I plan to use the bags instead of sandbags. I will pile them on the floor above our basement shelter. One layer is good, two is even better. Outside the house, I will pile loads of bags or stacks of firewood against any part of the foundation that is exposed above ground.

If dirt is not available, bags of cement will work, as will bags of gravel, rows of brick or stacks of pavers. Any kind of heavy, dense material between you and the fallout will help reduce your exposure to the radiation.

When the Missiles Fly

If we reach a point where there are ballistic missiles inbound, your best bet is to head to your basement. If you don’t have a basement, go to an inside room of your house or apartment. You want to stay away from windows that might cause broken glass to fly into the room.

If you are in a blast zone that is hit by an airburst, chances are you will be dead in a blink of the eye and won’t feel any pain. Further from the zone, fire and the concussive force of the blast will be a bigger problem. This is the worst area to be located during or after a nuclear detonation, as it may not knock down buildings and cause fires as well as expos you to a dangerous dose of radiation. It’s important to remember, however, that people in Hiroshima lived because they were protected by a brick or stone wall, so survival is possible.
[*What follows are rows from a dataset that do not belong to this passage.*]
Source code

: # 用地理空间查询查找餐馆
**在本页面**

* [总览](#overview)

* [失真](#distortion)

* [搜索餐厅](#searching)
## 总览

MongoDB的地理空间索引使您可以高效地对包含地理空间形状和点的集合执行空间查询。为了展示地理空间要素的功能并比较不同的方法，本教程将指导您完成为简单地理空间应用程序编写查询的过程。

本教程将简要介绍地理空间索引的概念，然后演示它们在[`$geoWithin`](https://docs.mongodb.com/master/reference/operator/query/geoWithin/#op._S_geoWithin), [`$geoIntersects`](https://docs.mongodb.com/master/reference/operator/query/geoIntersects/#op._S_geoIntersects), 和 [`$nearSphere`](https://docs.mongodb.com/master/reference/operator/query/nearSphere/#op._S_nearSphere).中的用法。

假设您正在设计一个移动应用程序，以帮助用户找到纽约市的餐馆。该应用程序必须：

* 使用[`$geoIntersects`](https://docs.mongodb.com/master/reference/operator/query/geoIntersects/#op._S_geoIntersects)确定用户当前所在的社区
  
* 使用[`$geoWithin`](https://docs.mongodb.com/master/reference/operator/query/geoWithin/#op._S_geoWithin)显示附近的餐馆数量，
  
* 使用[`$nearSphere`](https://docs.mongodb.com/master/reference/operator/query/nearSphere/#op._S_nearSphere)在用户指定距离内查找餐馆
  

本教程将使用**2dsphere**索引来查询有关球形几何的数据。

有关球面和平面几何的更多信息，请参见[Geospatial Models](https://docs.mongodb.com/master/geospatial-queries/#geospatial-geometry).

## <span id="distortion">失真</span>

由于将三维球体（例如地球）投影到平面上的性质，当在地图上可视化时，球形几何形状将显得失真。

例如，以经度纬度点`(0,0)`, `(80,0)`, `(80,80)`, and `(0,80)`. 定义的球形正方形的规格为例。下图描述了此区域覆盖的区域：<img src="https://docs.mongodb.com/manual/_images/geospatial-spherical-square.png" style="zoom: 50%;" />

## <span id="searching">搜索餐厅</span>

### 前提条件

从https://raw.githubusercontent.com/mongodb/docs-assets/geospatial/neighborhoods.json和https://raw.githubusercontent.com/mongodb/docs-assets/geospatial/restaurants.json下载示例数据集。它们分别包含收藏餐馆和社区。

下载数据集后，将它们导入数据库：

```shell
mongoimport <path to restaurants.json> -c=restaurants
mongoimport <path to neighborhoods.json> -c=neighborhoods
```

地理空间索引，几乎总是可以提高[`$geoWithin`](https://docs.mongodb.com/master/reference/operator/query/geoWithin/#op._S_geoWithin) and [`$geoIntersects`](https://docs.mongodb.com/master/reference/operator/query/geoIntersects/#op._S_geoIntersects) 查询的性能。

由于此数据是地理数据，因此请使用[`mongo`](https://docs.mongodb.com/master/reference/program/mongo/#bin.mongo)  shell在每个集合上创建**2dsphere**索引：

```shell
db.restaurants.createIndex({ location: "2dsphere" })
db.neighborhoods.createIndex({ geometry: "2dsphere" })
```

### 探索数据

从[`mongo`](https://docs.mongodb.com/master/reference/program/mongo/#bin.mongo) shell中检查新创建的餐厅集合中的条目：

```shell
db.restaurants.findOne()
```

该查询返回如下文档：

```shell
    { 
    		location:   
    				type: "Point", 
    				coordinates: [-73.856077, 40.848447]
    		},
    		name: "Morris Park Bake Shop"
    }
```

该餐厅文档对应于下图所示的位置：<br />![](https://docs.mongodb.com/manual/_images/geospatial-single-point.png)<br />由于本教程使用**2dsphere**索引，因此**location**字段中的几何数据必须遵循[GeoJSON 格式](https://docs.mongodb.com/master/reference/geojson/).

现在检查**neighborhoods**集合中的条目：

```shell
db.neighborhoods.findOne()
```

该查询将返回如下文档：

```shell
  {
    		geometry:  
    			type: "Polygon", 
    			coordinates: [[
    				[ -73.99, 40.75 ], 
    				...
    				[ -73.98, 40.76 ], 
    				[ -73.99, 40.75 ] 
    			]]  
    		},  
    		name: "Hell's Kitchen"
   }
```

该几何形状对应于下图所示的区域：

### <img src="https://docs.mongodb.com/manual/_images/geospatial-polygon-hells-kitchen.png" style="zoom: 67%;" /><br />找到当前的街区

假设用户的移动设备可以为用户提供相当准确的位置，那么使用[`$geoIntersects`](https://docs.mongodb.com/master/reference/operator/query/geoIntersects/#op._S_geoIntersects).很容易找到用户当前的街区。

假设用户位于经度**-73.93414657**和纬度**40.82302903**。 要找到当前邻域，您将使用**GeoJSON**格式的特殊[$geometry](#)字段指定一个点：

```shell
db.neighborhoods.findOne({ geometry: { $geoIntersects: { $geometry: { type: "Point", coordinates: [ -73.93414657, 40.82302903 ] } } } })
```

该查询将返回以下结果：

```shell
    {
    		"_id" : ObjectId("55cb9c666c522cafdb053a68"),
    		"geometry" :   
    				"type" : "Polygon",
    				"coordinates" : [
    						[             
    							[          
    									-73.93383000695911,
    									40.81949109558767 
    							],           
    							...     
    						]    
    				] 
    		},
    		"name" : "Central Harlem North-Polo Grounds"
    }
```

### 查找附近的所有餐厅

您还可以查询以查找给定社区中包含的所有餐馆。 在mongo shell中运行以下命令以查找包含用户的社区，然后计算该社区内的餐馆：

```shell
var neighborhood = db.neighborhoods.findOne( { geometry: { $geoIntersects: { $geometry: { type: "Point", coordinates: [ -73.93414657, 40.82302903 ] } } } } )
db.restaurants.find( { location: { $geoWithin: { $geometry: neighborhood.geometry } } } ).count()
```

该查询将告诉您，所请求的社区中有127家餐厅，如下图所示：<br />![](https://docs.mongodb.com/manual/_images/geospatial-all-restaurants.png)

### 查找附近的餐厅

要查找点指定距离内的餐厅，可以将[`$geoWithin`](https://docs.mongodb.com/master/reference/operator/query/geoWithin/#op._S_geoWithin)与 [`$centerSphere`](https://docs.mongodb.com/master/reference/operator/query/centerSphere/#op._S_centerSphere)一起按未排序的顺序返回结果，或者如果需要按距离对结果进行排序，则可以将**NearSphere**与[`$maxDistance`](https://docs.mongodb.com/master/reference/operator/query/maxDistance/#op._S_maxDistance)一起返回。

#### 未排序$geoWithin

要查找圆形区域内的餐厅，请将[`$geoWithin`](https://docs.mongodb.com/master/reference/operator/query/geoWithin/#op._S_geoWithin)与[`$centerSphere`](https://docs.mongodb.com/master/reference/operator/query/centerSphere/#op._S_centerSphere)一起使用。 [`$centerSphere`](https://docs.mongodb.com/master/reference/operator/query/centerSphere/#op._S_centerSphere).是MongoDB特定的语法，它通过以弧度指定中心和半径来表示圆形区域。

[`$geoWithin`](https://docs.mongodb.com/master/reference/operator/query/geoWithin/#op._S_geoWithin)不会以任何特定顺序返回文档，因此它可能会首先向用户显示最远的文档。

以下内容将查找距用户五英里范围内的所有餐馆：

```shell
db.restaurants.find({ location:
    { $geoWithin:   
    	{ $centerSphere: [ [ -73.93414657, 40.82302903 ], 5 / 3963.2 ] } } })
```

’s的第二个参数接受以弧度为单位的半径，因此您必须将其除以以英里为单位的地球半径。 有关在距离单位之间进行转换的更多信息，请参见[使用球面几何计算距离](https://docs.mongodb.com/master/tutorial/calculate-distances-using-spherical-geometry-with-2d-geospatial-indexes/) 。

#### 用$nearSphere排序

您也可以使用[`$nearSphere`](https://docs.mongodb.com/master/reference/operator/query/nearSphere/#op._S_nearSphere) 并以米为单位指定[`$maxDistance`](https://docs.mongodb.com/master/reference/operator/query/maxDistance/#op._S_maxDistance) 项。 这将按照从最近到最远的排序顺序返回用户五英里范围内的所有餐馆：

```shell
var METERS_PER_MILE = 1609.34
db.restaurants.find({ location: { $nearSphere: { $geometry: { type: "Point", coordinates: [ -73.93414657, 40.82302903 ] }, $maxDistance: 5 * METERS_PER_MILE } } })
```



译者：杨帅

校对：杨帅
Outside the blast zone and the reach of the immediate explosive effects of the detonation, you are likely to survive unscathed. The problem then becomes surviving the fallout. Air bursts, which will likely be used against cities and other soft targets, will create little fallout. Ground bursts, which are intended to destroy underground bunkers, missile silos, protected submarine pens, and other hardened targets, will throw tons of radioactive contaminants into the air. The heaviest particles, like clods of dirt and stone, will fall out immediately downwind. Lighter particles will stay airborne longer and fall out further downwind. The further away you are, the more time that passes, and the less radioactivity fallout will exhibit. Still, fallout can remain dangerous, especially when consumed or inhaled.


As we reported earlier this month, scientists think a nuclear war between the U.S. and Russia will leave many survivors. After the exchange, the challenge will be surviving the long-term aftereffects, including nuclear winter, which could lead to colder temperatures, less food production, and starvation. This is where your general preps could help.

Outside of a dinosaur-killing asteroid strike, nuclear war is the worst-case survival scenario, and right now it is the more likely of the two. The deaths and physical devastation will be great, but the lingering aftereffects could be even worse. I expect humanity will survive. The question is, will you and I? We can only try our best and prepare as hard as possible.